** LISTED RECORDS follows **
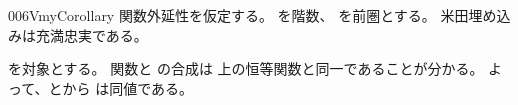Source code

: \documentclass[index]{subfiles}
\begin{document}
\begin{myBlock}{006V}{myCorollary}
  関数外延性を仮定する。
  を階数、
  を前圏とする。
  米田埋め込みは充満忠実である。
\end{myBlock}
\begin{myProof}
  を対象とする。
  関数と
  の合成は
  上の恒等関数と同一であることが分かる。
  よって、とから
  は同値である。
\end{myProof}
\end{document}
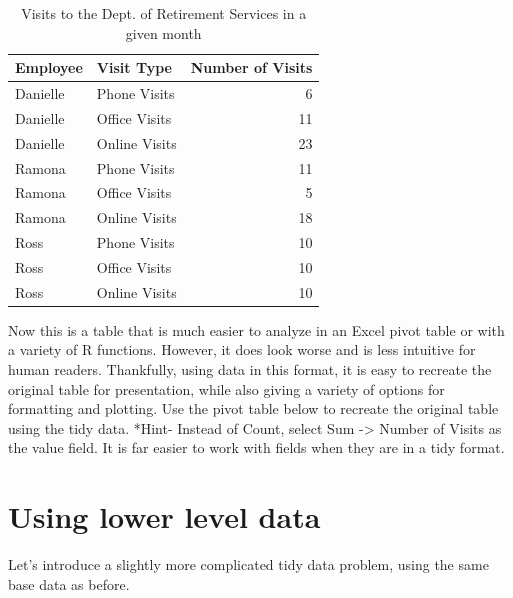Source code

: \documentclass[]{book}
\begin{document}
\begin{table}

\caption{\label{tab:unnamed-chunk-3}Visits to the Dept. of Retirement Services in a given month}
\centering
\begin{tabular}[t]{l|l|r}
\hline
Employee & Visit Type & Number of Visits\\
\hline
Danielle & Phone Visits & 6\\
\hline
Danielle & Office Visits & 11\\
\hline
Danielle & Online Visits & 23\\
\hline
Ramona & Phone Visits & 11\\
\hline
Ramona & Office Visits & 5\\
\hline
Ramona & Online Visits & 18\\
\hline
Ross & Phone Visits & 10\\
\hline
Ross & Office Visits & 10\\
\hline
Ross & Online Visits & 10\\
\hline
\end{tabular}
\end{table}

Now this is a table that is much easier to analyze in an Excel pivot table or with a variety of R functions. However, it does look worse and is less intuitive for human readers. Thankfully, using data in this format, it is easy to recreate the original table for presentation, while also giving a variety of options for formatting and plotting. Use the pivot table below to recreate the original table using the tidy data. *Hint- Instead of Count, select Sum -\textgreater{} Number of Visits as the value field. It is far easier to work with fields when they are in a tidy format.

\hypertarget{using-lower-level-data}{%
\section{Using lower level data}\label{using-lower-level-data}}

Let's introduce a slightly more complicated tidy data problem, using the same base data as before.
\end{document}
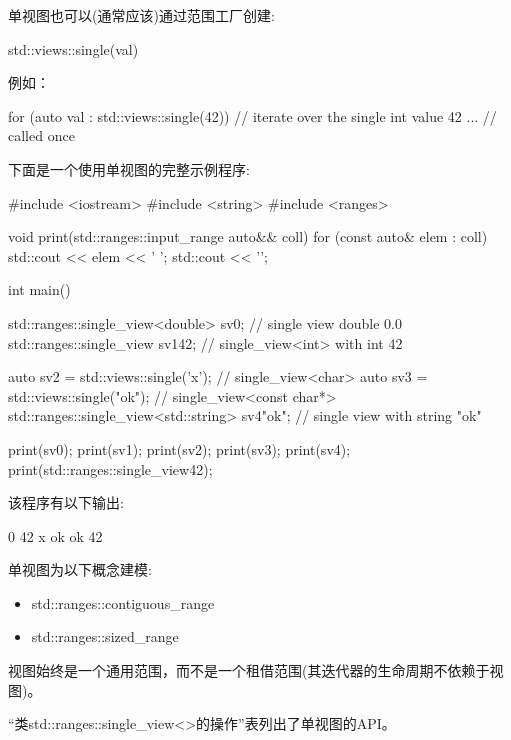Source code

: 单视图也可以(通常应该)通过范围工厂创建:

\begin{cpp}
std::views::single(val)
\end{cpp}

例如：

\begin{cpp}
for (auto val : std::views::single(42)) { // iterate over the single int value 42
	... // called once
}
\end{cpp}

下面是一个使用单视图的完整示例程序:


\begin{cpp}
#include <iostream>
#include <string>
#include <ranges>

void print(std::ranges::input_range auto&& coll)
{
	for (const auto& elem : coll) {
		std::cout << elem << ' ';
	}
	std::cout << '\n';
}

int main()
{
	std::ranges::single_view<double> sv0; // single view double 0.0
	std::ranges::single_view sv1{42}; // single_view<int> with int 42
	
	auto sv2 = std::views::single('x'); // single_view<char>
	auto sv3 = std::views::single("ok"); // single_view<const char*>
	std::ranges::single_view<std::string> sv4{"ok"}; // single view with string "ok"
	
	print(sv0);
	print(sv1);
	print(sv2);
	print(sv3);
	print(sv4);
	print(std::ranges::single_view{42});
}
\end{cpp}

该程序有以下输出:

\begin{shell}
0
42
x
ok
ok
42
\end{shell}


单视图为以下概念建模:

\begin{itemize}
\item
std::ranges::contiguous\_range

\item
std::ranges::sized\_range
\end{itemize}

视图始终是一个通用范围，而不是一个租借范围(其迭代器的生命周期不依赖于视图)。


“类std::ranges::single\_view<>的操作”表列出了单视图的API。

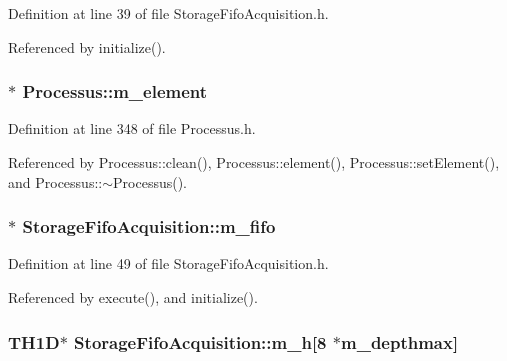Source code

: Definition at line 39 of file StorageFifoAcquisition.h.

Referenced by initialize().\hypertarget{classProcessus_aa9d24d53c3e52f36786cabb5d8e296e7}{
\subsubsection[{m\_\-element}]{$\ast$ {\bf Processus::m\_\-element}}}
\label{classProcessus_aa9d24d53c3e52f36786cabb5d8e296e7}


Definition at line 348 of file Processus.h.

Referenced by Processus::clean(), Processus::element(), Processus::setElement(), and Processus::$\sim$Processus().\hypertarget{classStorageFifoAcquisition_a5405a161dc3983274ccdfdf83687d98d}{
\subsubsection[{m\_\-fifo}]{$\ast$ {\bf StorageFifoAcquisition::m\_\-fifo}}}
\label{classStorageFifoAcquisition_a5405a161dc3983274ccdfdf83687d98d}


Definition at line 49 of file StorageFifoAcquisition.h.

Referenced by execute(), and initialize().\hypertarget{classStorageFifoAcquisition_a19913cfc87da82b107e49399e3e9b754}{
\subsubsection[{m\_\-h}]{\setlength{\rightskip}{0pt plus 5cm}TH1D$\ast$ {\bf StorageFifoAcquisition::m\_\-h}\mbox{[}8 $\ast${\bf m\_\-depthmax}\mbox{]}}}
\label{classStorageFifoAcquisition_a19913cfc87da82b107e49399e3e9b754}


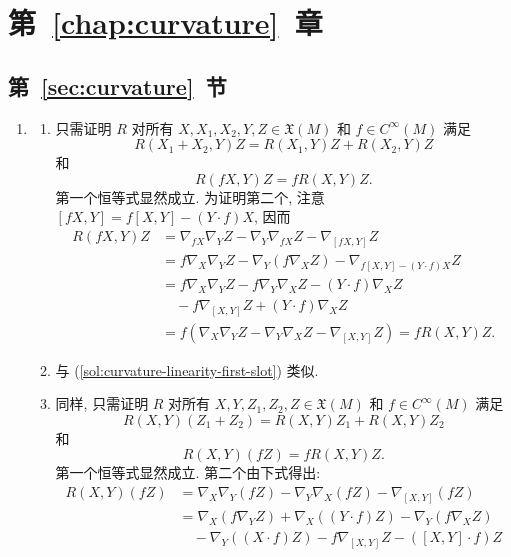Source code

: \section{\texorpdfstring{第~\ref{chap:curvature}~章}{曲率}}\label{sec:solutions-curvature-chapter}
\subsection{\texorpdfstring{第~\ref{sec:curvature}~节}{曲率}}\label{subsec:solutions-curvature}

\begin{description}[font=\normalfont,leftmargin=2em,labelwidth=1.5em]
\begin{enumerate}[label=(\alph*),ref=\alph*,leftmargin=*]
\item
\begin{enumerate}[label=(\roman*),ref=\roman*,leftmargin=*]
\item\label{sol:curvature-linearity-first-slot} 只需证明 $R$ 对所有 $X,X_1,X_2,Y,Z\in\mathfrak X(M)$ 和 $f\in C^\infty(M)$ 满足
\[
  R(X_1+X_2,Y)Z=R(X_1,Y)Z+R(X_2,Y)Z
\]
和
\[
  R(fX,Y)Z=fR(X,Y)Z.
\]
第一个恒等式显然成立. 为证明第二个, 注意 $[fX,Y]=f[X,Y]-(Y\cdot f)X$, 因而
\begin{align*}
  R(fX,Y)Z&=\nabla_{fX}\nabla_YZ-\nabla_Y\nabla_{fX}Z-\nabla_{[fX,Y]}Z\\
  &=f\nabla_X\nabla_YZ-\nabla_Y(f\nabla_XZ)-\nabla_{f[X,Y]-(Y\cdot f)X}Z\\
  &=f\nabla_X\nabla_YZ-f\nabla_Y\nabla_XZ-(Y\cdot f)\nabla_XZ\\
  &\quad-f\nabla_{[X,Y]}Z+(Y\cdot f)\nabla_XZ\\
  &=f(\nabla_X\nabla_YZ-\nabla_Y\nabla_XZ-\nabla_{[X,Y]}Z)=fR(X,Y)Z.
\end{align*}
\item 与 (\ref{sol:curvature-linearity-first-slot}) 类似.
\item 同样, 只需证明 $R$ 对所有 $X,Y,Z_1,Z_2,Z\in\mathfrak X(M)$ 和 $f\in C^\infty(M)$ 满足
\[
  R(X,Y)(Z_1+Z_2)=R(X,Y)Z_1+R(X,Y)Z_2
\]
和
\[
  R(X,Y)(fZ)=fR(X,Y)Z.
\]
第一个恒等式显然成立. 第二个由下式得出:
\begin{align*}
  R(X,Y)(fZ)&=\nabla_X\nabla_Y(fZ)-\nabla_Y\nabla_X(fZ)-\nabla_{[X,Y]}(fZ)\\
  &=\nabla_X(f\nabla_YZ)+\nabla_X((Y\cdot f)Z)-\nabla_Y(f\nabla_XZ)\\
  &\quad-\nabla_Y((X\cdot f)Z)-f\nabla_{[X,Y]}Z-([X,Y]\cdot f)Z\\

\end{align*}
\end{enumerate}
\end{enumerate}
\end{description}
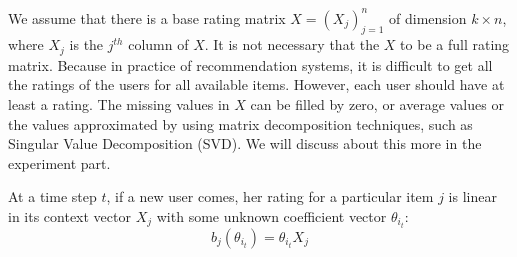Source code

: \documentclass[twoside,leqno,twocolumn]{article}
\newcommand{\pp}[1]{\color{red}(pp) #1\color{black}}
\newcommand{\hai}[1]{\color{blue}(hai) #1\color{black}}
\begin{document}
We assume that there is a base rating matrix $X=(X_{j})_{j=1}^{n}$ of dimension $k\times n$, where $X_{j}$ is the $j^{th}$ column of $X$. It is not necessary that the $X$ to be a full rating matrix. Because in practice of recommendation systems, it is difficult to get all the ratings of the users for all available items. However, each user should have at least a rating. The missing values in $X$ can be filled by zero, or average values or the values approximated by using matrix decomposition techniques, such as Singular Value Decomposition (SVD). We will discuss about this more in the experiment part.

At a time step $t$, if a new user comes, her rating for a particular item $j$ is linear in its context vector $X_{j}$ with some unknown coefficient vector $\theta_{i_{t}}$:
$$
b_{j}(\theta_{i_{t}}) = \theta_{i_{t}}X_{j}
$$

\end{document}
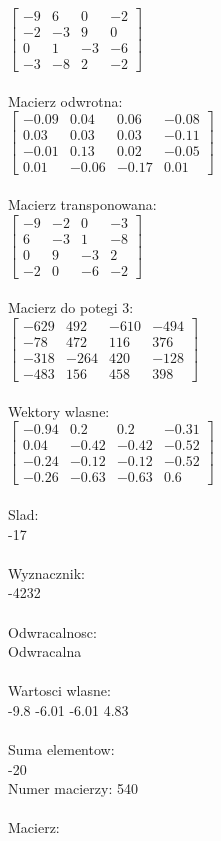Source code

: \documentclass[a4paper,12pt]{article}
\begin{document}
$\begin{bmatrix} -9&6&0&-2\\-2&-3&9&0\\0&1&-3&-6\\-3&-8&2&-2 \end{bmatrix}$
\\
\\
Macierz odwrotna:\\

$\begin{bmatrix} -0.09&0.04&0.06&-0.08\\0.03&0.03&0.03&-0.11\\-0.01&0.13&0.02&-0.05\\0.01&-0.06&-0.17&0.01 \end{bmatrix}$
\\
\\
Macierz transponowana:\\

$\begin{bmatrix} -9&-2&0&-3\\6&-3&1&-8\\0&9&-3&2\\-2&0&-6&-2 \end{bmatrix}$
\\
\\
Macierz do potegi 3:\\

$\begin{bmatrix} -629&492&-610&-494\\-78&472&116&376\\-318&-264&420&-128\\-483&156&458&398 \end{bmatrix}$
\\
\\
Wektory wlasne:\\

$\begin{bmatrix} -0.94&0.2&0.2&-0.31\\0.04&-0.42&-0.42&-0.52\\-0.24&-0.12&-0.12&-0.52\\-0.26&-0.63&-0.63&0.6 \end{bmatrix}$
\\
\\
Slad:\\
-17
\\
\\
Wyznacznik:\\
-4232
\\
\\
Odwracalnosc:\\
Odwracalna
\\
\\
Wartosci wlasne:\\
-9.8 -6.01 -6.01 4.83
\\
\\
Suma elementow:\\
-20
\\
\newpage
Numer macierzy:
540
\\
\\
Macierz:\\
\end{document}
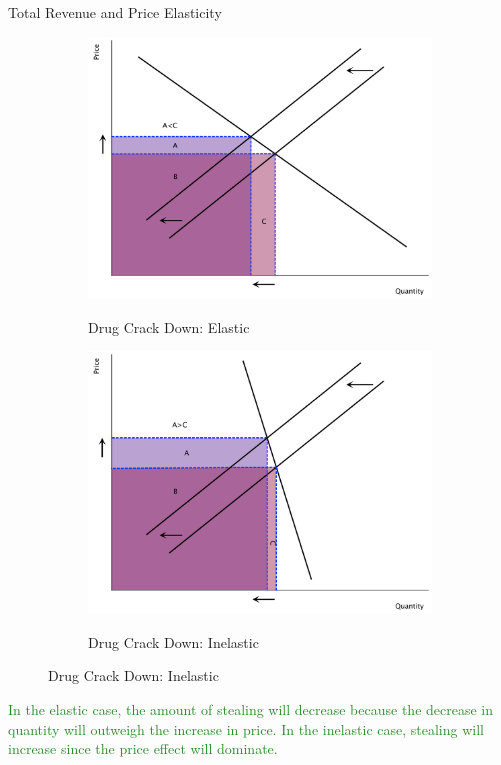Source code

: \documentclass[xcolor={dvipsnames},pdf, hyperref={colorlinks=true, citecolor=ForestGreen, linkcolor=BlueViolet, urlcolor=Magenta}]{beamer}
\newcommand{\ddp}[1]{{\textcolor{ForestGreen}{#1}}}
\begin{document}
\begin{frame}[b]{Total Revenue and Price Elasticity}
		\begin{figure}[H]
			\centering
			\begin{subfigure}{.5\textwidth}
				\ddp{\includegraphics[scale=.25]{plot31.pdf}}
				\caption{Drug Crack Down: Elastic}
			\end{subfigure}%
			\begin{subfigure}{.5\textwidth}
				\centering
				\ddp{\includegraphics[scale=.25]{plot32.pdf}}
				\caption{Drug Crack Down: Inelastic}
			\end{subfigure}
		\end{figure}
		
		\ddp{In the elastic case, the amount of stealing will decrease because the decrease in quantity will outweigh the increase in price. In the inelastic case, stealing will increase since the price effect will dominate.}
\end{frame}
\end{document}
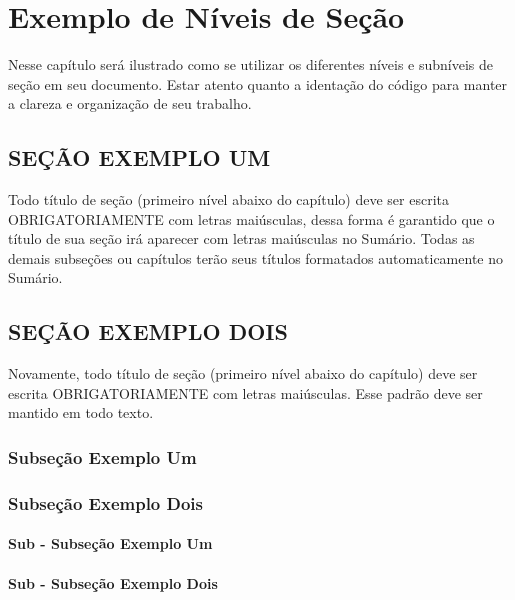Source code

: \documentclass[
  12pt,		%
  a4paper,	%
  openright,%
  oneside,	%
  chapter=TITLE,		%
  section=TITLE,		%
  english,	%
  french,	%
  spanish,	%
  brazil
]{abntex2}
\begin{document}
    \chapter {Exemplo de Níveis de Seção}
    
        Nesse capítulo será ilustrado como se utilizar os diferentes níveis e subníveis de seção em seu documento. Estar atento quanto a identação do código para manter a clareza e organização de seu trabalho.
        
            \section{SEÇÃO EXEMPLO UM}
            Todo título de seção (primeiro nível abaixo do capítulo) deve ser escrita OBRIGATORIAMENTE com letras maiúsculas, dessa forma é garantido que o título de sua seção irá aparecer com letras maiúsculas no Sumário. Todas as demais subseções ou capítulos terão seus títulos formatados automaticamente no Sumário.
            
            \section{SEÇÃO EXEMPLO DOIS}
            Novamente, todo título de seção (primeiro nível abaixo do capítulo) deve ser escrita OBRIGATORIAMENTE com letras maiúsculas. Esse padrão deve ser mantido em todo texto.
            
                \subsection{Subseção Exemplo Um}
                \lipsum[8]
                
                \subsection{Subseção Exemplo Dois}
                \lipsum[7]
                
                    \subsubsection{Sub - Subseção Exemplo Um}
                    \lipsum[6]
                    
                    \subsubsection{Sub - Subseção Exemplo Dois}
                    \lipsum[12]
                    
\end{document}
** End of LISTED RECORDS **
YOUR TASK: Using the entries above, tally every line that holds the word "Office". Answer with that number only.

RESPONSE AREA: 3